Document images with source code:
++++
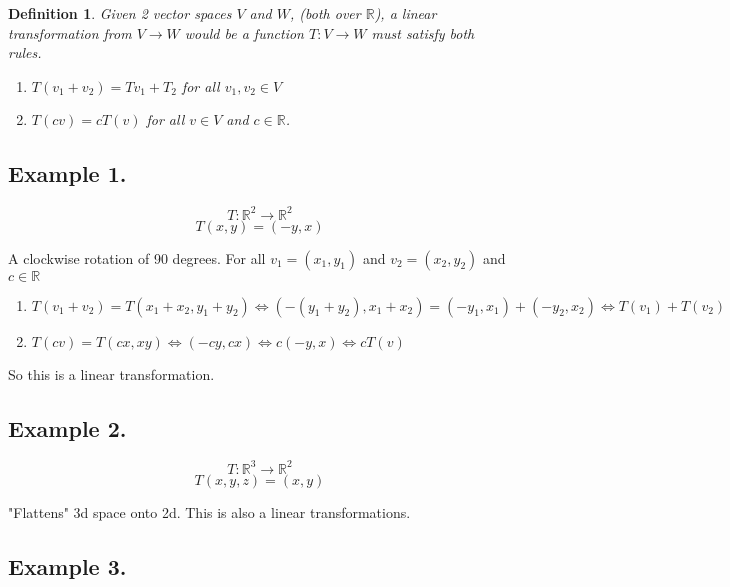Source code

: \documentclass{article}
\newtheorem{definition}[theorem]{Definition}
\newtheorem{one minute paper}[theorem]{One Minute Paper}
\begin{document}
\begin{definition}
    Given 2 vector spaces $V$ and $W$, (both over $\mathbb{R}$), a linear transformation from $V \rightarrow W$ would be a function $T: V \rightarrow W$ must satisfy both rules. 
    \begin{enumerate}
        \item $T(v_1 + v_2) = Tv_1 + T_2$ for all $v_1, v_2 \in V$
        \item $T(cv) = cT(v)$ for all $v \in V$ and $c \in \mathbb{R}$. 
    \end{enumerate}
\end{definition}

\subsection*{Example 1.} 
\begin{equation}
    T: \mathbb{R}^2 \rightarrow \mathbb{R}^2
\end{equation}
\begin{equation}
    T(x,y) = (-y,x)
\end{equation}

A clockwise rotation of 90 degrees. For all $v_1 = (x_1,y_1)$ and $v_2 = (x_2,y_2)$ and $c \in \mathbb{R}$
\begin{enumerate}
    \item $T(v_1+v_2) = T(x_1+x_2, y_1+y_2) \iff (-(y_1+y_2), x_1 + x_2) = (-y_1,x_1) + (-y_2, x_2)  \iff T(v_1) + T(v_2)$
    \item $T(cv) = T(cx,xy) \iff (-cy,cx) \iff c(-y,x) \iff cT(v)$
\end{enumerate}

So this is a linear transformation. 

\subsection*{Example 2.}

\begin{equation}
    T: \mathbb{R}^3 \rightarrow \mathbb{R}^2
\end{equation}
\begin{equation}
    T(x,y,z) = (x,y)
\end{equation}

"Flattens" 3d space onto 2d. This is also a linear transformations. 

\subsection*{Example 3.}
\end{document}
++++
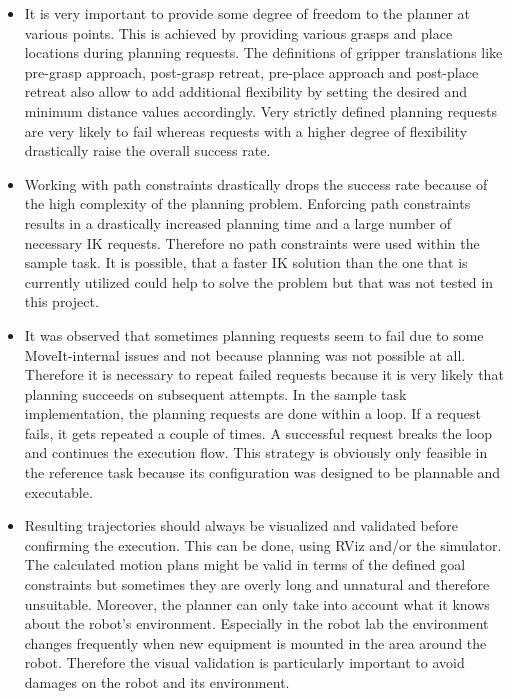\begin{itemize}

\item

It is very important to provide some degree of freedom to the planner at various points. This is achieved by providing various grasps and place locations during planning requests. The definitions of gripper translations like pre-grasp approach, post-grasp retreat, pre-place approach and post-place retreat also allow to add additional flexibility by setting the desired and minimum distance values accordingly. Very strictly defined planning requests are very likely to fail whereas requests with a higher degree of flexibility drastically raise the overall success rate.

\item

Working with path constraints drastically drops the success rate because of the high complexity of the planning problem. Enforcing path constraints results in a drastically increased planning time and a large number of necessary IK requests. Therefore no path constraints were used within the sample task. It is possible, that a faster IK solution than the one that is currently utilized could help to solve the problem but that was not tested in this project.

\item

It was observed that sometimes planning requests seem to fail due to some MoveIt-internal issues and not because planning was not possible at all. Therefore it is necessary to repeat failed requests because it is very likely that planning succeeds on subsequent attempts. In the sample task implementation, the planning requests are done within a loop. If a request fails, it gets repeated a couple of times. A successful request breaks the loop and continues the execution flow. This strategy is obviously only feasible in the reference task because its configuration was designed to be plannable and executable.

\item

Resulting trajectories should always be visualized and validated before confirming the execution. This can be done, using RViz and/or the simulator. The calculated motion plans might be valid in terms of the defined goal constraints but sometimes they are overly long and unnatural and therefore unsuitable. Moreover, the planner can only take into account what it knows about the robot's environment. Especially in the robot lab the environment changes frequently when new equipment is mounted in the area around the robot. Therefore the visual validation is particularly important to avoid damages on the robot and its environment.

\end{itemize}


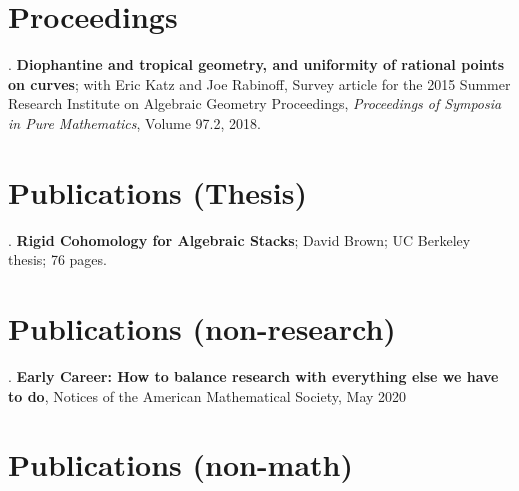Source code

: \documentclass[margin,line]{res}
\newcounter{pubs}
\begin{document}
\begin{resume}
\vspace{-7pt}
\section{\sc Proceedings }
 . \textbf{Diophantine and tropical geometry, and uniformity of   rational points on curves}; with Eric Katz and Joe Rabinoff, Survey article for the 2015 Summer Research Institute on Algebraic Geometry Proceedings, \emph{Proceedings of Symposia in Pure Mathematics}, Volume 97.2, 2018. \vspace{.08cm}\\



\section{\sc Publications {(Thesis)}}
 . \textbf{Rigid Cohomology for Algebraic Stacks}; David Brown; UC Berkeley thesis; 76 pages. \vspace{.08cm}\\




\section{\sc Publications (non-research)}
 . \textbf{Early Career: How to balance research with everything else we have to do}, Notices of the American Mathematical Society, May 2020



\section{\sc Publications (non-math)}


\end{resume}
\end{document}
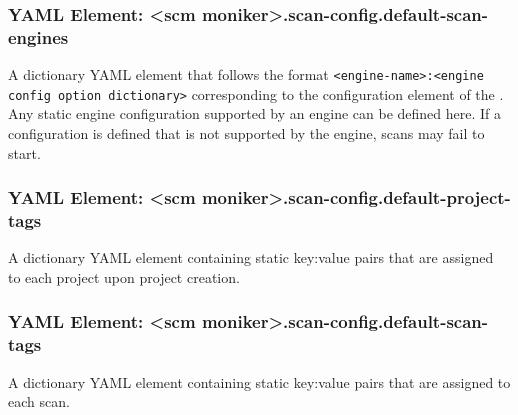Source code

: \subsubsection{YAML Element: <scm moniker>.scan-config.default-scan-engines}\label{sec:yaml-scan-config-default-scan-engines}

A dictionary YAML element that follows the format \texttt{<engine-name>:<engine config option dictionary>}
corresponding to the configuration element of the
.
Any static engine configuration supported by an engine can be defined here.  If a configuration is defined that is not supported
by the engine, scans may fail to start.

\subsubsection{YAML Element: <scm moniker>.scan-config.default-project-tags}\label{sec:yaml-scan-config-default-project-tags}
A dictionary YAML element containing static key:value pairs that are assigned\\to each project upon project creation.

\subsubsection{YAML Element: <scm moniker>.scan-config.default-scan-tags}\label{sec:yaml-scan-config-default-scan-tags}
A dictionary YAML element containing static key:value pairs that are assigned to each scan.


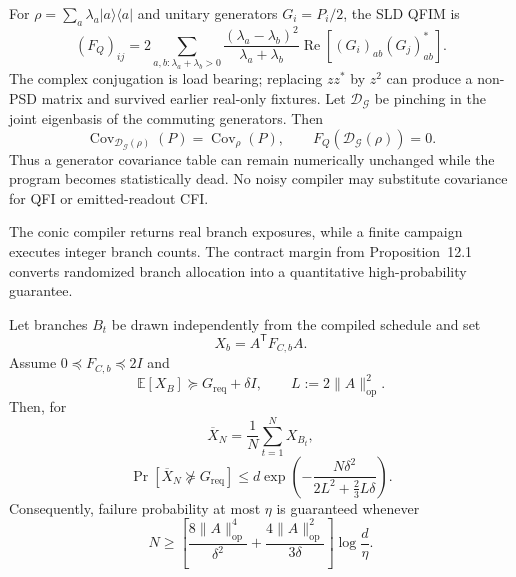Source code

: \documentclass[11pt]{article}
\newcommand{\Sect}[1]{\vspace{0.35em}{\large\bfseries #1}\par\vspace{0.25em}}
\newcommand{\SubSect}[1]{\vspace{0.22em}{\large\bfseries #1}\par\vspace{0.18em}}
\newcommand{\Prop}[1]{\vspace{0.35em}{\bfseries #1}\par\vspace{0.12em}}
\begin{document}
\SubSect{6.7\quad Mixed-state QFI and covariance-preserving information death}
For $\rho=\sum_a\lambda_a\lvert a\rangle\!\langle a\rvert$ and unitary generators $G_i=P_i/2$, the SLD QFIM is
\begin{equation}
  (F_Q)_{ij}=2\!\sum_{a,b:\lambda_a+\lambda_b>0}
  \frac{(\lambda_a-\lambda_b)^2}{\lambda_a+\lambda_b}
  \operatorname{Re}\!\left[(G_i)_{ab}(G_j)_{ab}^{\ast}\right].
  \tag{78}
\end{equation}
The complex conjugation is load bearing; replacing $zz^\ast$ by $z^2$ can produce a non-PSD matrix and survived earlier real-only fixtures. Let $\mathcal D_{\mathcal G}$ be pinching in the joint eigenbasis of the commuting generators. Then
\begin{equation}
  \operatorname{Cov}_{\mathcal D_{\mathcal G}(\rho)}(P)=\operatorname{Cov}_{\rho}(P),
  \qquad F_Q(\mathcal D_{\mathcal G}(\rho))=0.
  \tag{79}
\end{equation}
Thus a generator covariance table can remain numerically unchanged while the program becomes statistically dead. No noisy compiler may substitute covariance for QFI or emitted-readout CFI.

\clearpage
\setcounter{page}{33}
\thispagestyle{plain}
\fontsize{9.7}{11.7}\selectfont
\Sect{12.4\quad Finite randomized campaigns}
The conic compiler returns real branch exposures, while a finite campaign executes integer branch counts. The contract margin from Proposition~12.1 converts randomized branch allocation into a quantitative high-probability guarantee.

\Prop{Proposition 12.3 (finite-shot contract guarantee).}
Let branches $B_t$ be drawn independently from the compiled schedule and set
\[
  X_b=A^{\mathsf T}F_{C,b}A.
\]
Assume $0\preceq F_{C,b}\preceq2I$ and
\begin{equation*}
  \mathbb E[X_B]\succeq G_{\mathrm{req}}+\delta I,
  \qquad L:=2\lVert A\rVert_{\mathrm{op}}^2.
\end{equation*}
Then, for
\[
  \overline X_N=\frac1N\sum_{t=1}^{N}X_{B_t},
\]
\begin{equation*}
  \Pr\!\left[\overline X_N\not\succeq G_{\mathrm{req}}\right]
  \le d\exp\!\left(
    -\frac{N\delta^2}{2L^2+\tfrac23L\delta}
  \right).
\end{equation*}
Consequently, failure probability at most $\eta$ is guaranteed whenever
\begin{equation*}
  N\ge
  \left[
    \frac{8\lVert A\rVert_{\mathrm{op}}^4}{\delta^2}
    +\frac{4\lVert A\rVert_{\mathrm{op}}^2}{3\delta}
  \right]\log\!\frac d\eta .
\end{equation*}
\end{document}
++++
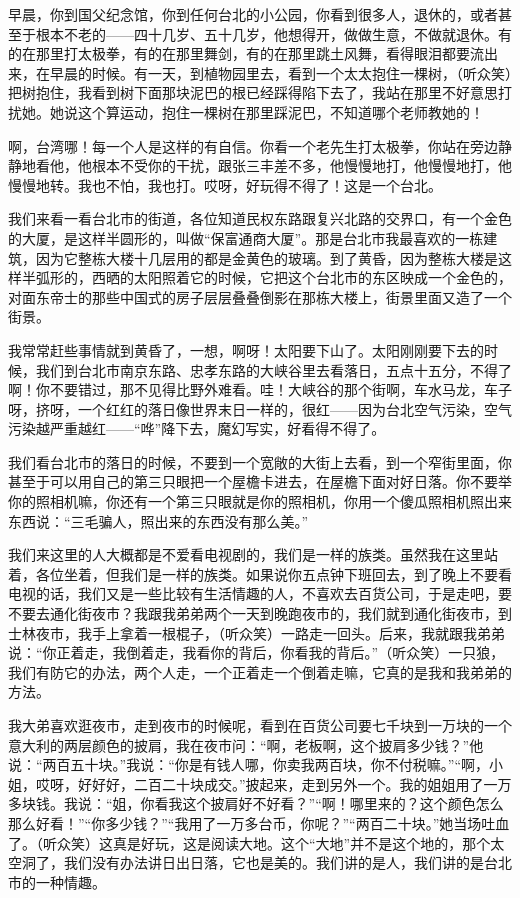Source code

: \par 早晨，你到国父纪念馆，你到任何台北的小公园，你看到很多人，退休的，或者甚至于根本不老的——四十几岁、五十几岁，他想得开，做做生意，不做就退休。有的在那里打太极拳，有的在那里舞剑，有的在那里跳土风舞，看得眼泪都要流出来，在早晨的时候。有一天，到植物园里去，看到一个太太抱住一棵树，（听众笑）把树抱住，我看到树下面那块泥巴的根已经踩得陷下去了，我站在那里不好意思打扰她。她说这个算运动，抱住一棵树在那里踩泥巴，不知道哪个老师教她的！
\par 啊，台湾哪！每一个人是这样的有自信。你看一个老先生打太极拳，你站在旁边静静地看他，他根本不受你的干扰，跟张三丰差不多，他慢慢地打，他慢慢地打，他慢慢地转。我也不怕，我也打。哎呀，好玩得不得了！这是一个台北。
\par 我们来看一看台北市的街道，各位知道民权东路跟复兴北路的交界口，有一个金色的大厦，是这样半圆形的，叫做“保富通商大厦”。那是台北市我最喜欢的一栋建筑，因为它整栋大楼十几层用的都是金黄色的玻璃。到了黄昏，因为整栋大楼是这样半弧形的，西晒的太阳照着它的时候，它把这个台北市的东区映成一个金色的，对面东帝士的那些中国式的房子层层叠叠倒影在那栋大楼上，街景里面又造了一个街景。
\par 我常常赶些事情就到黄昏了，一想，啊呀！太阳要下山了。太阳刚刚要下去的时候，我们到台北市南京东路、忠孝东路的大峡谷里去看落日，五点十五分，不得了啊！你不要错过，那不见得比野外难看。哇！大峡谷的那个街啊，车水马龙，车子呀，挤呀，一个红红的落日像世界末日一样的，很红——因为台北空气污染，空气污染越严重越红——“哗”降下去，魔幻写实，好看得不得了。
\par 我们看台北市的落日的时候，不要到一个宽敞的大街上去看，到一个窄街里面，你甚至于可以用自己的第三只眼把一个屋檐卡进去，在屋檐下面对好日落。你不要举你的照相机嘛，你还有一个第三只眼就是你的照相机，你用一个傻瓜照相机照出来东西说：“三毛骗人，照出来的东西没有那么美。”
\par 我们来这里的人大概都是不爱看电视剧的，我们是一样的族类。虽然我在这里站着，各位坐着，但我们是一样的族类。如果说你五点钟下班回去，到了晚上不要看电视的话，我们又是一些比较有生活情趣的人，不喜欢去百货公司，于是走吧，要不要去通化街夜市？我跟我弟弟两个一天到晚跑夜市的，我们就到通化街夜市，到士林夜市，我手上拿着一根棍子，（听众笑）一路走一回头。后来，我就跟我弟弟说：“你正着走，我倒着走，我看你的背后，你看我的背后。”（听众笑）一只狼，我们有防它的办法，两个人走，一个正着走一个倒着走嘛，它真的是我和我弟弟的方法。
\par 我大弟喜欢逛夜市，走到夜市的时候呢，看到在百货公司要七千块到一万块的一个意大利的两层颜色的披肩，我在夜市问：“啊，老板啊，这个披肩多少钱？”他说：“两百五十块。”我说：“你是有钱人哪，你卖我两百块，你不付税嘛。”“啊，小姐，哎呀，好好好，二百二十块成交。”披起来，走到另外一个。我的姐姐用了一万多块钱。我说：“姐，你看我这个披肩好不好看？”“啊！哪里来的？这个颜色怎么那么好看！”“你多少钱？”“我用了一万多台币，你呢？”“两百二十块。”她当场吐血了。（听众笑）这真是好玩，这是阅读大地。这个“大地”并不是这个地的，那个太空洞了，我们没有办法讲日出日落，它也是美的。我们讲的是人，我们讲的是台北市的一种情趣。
++++
**Exercise brief:**
Where does the string "moniker" appear in the records? Copy every line that holds it.

**Answer to the exercise:**
: \subsubsection{YAML Element: <scm moniker>.scan-config.default-scan-engines}\label{sec:yaml-scan-config-default-scan-engines}
\subsubsection{YAML Element: <scm moniker>.scan-config.default-project-tags}\label{sec:yaml-scan-config-default-project-tags}
\subsubsection{YAML Element: <scm moniker>.scan-config.default-scan-tags}\label{sec:yaml-scan-config-default-scan-tags}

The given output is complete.